You should really figure out how to get me a picture that will pop up on my phone when you call
Just upload a picture of Bea Arthur. That's what my soul looks like these days
Yep Great. Apparently I didn't just say things once that night. Drink. Yell. Repeat.
U also mentioned u werent wearing any underwear hahahaha
Peach margaritas. And fuck whatever you're about to say, the girl to guy ratio is like 6:1. I need those odds
I can hear the condescending tone from the atm when it asks if $3 is all I would like to deposit
im drinking italian dressing and watching dexter. its 230am. lets never drink on sundays again.
she puked as i came inside her. that has to mean something.
St Patricks day needs to be raged like youve never raged before. Like youre in the desert and it starts raining beer. Like it's the day the announced the 21st amendment (which is the one that ended prohibition)

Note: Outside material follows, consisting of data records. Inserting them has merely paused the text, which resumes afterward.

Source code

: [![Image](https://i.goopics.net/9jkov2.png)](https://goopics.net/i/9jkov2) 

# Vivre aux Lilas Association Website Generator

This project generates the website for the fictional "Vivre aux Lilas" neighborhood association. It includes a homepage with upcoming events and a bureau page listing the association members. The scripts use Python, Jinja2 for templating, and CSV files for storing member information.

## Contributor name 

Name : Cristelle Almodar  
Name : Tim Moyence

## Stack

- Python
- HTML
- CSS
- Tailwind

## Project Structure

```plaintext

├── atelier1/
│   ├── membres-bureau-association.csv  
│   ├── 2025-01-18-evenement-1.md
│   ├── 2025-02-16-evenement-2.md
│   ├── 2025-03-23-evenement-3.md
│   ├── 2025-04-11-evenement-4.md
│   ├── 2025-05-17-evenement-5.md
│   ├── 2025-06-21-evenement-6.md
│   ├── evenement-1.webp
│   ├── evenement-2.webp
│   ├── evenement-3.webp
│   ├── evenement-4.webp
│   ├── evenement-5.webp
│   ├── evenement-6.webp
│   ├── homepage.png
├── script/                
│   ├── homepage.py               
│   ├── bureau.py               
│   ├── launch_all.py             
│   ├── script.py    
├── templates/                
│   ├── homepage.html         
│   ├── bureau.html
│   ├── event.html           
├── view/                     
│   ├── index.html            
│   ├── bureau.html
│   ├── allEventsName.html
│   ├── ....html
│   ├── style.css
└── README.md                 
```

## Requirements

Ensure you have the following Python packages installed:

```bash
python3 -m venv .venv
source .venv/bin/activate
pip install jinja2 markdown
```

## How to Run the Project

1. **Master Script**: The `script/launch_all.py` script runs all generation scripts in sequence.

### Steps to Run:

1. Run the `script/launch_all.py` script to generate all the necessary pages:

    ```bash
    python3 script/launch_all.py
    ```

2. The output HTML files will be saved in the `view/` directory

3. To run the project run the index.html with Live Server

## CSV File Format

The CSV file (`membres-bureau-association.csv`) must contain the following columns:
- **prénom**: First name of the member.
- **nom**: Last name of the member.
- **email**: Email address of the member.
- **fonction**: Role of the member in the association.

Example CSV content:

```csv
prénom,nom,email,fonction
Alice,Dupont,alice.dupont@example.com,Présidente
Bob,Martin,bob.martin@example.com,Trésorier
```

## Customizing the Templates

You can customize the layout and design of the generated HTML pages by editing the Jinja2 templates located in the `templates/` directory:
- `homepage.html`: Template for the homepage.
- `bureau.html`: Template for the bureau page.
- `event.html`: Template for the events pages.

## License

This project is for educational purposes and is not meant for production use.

So is it safe to say that my only objective from last night is to finish this entire jar of peanut butter?
Just FYI....you totally yelled out Royals while we were having sex last night lol.
if happy hour never ends, you’ll never have to eat kale
I asked for a cup of water. They gave me tequila. They WANT ME TO DIE
sitting in a shitty karaoke bar playing pokemon go and drinking a mimosa. how is your sunday night
He told me he was cooking me a special dinner tonight. His "five star meal" was popcorn in champagne glasses, and chic fil a sauce in jello shot containers to dip the popcorn in. He still tries to convince me he doesn't smoke weed anymore.
I woke up to him crying and pouring pixy stix in my mouth saying they would bring me back to life.
Act your age.
I am. I'm acting like a drunk 20 year old.